■ INSTRUCTIONS FOR THE TASK: What you return should be the complete listing, unchanged, with no pictures in it.

■ DATA SUPPLIED:
%%
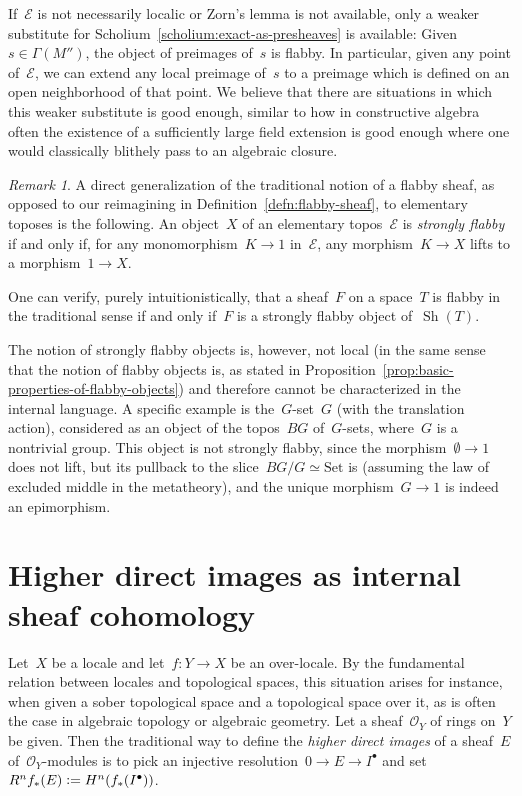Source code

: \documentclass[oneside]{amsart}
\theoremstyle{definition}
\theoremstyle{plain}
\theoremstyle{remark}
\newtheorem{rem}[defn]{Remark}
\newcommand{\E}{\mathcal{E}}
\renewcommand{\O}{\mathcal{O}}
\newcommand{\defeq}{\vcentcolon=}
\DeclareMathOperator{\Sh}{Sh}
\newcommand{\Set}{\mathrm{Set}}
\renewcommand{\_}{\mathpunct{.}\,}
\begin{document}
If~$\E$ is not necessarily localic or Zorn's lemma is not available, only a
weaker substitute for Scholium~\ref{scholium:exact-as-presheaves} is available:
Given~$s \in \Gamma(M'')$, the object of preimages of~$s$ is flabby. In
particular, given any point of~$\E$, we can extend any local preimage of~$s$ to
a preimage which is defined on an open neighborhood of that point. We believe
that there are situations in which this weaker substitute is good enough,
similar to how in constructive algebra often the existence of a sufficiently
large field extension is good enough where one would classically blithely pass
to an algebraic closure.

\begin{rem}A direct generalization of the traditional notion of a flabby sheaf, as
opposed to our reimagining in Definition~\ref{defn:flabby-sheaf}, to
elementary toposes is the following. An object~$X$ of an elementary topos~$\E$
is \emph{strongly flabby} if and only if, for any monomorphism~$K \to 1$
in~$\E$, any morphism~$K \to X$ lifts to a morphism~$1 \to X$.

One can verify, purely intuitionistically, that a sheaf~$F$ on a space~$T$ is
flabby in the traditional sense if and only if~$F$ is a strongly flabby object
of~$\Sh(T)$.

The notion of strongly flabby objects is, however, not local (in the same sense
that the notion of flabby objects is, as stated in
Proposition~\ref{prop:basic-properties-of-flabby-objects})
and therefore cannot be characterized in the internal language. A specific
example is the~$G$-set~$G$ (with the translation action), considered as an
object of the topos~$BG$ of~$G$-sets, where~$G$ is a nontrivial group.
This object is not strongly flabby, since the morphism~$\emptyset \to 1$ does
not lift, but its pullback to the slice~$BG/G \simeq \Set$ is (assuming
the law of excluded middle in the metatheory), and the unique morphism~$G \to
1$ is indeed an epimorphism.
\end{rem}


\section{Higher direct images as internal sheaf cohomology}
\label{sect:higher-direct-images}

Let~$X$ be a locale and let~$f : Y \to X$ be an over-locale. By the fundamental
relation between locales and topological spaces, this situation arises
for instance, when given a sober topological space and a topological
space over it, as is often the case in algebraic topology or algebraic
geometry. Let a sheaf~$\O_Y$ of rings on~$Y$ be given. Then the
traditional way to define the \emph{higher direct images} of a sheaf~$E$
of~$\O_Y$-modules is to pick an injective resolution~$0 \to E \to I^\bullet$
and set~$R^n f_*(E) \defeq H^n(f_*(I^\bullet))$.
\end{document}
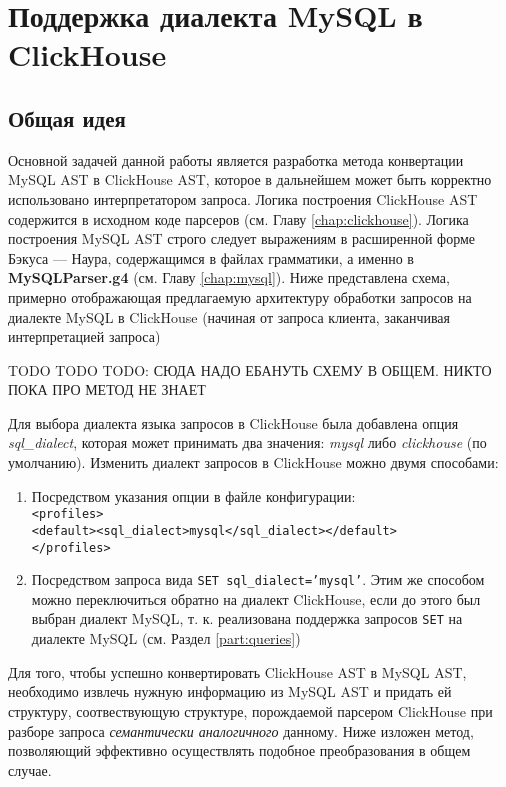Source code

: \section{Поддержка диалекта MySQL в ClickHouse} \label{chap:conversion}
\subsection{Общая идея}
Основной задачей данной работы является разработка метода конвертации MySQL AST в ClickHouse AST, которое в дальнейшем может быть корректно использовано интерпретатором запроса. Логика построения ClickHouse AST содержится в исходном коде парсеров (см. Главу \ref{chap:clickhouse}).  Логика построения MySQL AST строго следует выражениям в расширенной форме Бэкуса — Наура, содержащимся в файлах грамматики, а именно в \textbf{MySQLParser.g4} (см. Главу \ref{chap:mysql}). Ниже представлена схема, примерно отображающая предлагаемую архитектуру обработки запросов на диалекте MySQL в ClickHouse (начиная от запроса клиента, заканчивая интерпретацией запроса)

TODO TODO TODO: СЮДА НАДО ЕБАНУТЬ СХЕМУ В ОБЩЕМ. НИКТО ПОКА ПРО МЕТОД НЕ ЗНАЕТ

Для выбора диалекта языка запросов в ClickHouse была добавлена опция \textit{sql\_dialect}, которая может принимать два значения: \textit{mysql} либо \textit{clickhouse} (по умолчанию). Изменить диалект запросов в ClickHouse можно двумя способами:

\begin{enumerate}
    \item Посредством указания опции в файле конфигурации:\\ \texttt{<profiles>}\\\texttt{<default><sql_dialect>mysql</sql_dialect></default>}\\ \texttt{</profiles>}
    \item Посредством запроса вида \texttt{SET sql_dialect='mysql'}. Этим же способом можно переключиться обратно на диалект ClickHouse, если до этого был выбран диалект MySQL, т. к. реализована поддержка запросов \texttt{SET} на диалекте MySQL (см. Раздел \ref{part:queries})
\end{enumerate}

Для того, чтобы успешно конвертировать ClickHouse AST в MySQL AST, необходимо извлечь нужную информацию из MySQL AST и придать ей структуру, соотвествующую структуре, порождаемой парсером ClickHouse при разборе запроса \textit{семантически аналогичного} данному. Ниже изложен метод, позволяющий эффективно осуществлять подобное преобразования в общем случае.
%%
■ TASK OUTPUT:
Source code

: \documentclass[oneside]{amsart}
\theoremstyle{definition}
\theoremstyle{plain}
\theoremstyle{remark}
\newtheorem{rem}[defn]{Remark}
\newcommand{\E}{\mathcal{E}}
\renewcommand{\O}{\mathcal{O}}
\newcommand{\defeq}{\vcentcolon=}
\DeclareMathOperator{\Sh}{Sh}
\newcommand{\Set}{\mathrm{Set}}
\renewcommand{\_}{\mathpunct{.}\,}
\begin{document}
If~$\E$ is not necessarily localic or Zorn's lemma is not available, only a
weaker substitute for Scholium~\ref{scholium:exact-as-presheaves} is available:
Given~$s \in \Gamma(M'')$, the object of preimages of~$s$ is flabby. In
particular, given any point of~$\E$, we can extend any local preimage of~$s$ to
a preimage which is defined on an open neighborhood of that point. We believe
that there are situations in which this weaker substitute is good enough,
similar to how in constructive algebra often the existence of a sufficiently
large field extension is good enough where one would classically blithely pass
to an algebraic closure.

\begin{rem}A direct generalization of the traditional notion of a flabby sheaf, as
opposed to our reimagining in Definition~\ref{defn:flabby-sheaf}, to
elementary toposes is the following. An object~$X$ of an elementary topos~$\E$
is \emph{strongly flabby} if and only if, for any monomorphism~$K \to 1$
in~$\E$, any morphism~$K \to X$ lifts to a morphism~$1 \to X$.

One can verify, purely intuitionistically, that a sheaf~$F$ on a space~$T$ is
flabby in the traditional sense if and only if~$F$ is a strongly flabby object
of~$\Sh(T)$.

The notion of strongly flabby objects is, however, not local (in the same sense
that the notion of flabby objects is, as stated in
Proposition~\ref{prop:basic-properties-of-flabby-objects})
and therefore cannot be characterized in the internal language. A specific
example is the~$G$-set~$G$ (with the translation action), considered as an
object of the topos~$BG$ of~$G$-sets, where~$G$ is a nontrivial group.
This object is not strongly flabby, since the morphism~$\emptyset \to 1$ does
not lift, but its pullback to the slice~$BG/G \simeq \Set$ is (assuming
the law of excluded middle in the metatheory), and the unique morphism~$G \to
1$ is indeed an epimorphism.
\end{rem}


\section{Higher direct images as internal sheaf cohomology}
\label{sect:higher-direct-images}

Let~$X$ be a locale and let~$f : Y \to X$ be an over-locale. By the fundamental
relation between locales and topological spaces, this situation arises
for instance, when given a sober topological space and a topological
space over it, as is often the case in algebraic topology or algebraic
geometry. Let a sheaf~$\O_Y$ of rings on~$Y$ be given. Then the
traditional way to define the \emph{higher direct images} of a sheaf~$E$
of~$\O_Y$-modules is to pick an injective resolution~$0 \to E \to I^\bullet$
and set~$R^n f_*(E) \defeq H^n(f_*(I^\bullet))$.
\end{document}
Source code

: \section{Поддержка диалекта MySQL в ClickHouse} \label{chap:conversion}
\subsection{Общая идея}
Основной задачей данной работы является разработка метода конвертации MySQL AST в ClickHouse AST, которое в дальнейшем может быть корректно использовано интерпретатором запроса. Логика построения ClickHouse AST содержится в исходном коде парсеров (см. Главу \ref{chap:clickhouse}).  Логика построения MySQL AST строго следует выражениям в расширенной форме Бэкуса — Наура, содержащимся в файлах грамматики, а именно в \textbf{MySQLParser.g4} (см. Главу \ref{chap:mysql}). Ниже представлена схема, примерно отображающая предлагаемую архитектуру обработки запросов на диалекте MySQL в ClickHouse (начиная от запроса клиента, заканчивая интерпретацией запроса)

TODO TODO TODO: СЮДА НАДО ЕБАНУТЬ СХЕМУ В ОБЩЕМ. НИКТО ПОКА ПРО МЕТОД НЕ ЗНАЕТ

Для выбора диалекта языка запросов в ClickHouse была добавлена опция \textit{sql\_dialect}, которая может принимать два значения: \textit{mysql} либо \textit{clickhouse} (по умолчанию). Изменить диалект запросов в ClickHouse можно двумя способами:

\begin{enumerate}
    \item Посредством указания опции в файле конфигурации:\\ \texttt{<profiles>}\\\texttt{<default><sql_dialect>mysql</sql_dialect></default>}\\ \texttt{</profiles>}
    \item Посредством запроса вида \texttt{SET sql_dialect='mysql'}. Этим же способом можно переключиться обратно на диалект ClickHouse, если до этого был выбран диалект MySQL, т. к. реализована поддержка запросов \texttt{SET} на диалекте MySQL (см. Раздел \ref{part:queries})
\end{enumerate}

Для того, чтобы успешно конвертировать ClickHouse AST в MySQL AST, необходимо извлечь нужную информацию из MySQL AST и придать ей структуру, соотвествующую структуре, порождаемой парсером ClickHouse при разборе запроса \textit{семантически аналогичного} данному. Ниже изложен метод, позволяющий эффективно осуществлять подобное преобразования в общем случае.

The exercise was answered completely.